GRAD WORKSHOP - Crossing Borders and Being Crossed by Borders: Building States and Conferring Rights

Wednesday, October 20, 2021 - 12:00pm to 1:30pm

Online Event: Please register here.
Links to papers sent to registrants.

South to Mongolia, East to Manchuria: Buriat Transborder Migration during the Russian Civil Wars

Griffin Creech (Penn History)

BETWEEN 1918 AND 1920, APPROXIMATELY 40,000 BURIATS, inhabitants of the Russian-Mongolian borderlands in eastern Siberia, fled the violence and chaos of the Russian civil wars by crossing into the relative safety of neighboring autonomous Mongolia and Manchuria. As they exited their homelands in the collapsed Russian empire, rival state-building projects, including indigenous, Soviet, and anti-Soviet forces, competed for power and legitimacy in the region. GRIFFIN CREECH investigates the threats to these projects of state construction that the migration of tens of thousands of Buriats posed by examining state builders attempts to manage transborder Buriat populations. The thorny questions of citizenship, jurisdiction, and sovereignty that this process brought to the fore confounded state builders and limited the institutional options available to them. Drawing on Charles Tilly’s conception of “popular resistance to war making and state making” and underscoring the ability of Buriat mobile pastoralists to shape the contours of an emerging state order, Creech suggests that their migration, born out of the Russian civil wars which were themselves products of competing visions of liberation engendered by the Russian revolutions of 1917, severely limited the viability of non-Bolshevik political alternatives in eastern Siberia. Thinking with Buriat transborder migrants thus reveals the dilemmas faced by nominally democratic political projects forced to construct institutions in the turbulent environment of imperial collapse and civil war.
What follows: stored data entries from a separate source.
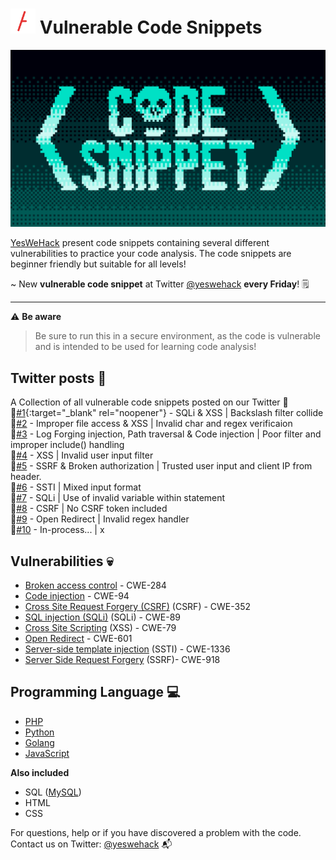 # <img src="./img/ywhlogo.png" alt="YWH Logo" width="40px" height="40px"> Vulnerable Code Snippets

![Vulnerable snippet banner YesWeHack Github repo](./img/BANNERVSC_YWH.png)

[YesWeHack](https://www.yeswehack.com/) present code snippets containing several different vulnerabilities to practice your code analysis. The code snippets are beginner friendly but suitable for all levels!

~ New **vulnerable code snippet** at Twitter [@yeswehack](https://twitter.com/yeswehack) **every Friday**! 🗒

---

⚠️ **Be aware**
> Be sure to run this in a secure environment, as the code is vulnerable and is intended to be used for learning code analysis!

## Twitter posts 🔖
A Collection of all vulnerable code snippets posted on our Twitter 📂    
📜[#1](https://twitter.com/yeswehack/status/1570757831468679169){:target="_blank" rel="noopener"} - SQLi & XSS | Backslash filter collide  
📜[#2](https://twitter.com/yeswehack/status/1573303741310271490) - Improper file access & XSS | Invalid char and regex verificaion  
📜[#3](https://twitter.com/yeswehack/status/1575839882269818881) - Log Forging injection, Path traversal & Code injection | Poor filter and improper include() handling  
📜[#4](https://twitter.com/yeswehack/status/1578370258230194177) - XSS | Invalid user input filter   
📜[#5](https://twitter.com/yeswehack/status/1580911299382296576) - SSRF & Broken authorization | Trusted user input and client IP from header.  
📜[#6](https://twitter.com/yeswehack/status/1583445497687130114) - SSTI | Mixed input format  
📜[#7](https://twitter.com/yeswehack/status/1585979707522134017) - SQLi | Use of invalid variable within statement  
📜[#8](https://twitter.com/yeswehack/status/1588531516665171969) - CSRF | No CSRF token included  
📜[#9](https://twitter.com/yeswehack/status/1591068243439009798) - Open Redirect | Invalid regex handler  
📜[#10](x) - In-process... | x  

## Vulnerabilities 💀
- [Broken access control](https://owasp.org/www-community/Broken_Access_Control) - CWE-284
- [Code injection](https://owasp.org/www-community/attacks/Code_Injection) - CWE-94
- [Cross Site Request Forgery (CSRF)](https://owasp.org/www-community/attacks/csrf) (CSRF) - CWE-352
- [SQL injection (SQLi)](https://owasp.org/www-community/attacks/SQL_Injection) (SQLi) - CWE-89
- [Cross Site Scripting](https://owasp.org/www-community/attacks/xss/) (XSS) - CWE-79
- [Open Redirect](https://cheatsheetseries.owasp.org/cheatsheets/Unvalidated_Redirects_and_Forwards_Cheat_Sheet.html) - CWE-601
- [Server-side template injection](https://owasp.org/www-project-web-security-testing-guide/v41/4-Web_Application_Security_Testing/07-Input_Validation_Testing/18-Testing_for_Server_Side_Template_Injection) (SSTI) - CWE-1336
- [Server Side Request Forgery](https://owasp.org/www-community/attacks/Server_Side_Request_Forgery) (SSRF)- CWE-918

## Programming Language 💻
- [PHP](https://www.php.net/)
- [Python](https://www.python.org/)
- [Golang](https://go.dev/)
- [JavaScript](https://www.javascript.com/)

__Also included__
- SQL ([MySQL](https://www.mysql.com/))
- HTML
- CSS

For questions, help or if you have discovered a problem with the code. Contact us on Twitter: [@yeswehack](https://twitter.com/yeswehack) 📬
Rights to Democratic Participation in Times of Transnational Mobility

Anna Milioni (King’s College Dept. of Philosophy)

MOBILE MIGRANTS, WHO FOR EITHER LACK OF THE LEGAL right to remain or for other reasons, do not settle permanently in their state of residence, but move from one state to another in short periods of time, pose a challenge to democracy. ANNA MILIONI questions which justice-related reasons we have to value democracy, in order to determine (a) which should be the principles for the allocation of political rights to mobile migrants and (b) whether it would be permissible to replace democracy with some non-democratic political regime in cases of increased mobility. Milioni first examines two influential instrumental arguments for democracy, namely that it contributes to the protection of fundamental individual rights and that it has important epistemic benefits. She defends a weak instrumentalist interpretation of these arguments, according to which the link between democracy and the advent of these outcomes is contingent. She then examines whether there are any additional, non-instrumental reasons to prefer democracy over non-democratic regimes. Milioni presents two non-instrumental arguments for democracy, one focused mainly on autonomy and the other on equality. To reconcile these two grounds, she proposes a Kantian-inspired argument, according to which democracy allows us to relate to each other as free and as equals.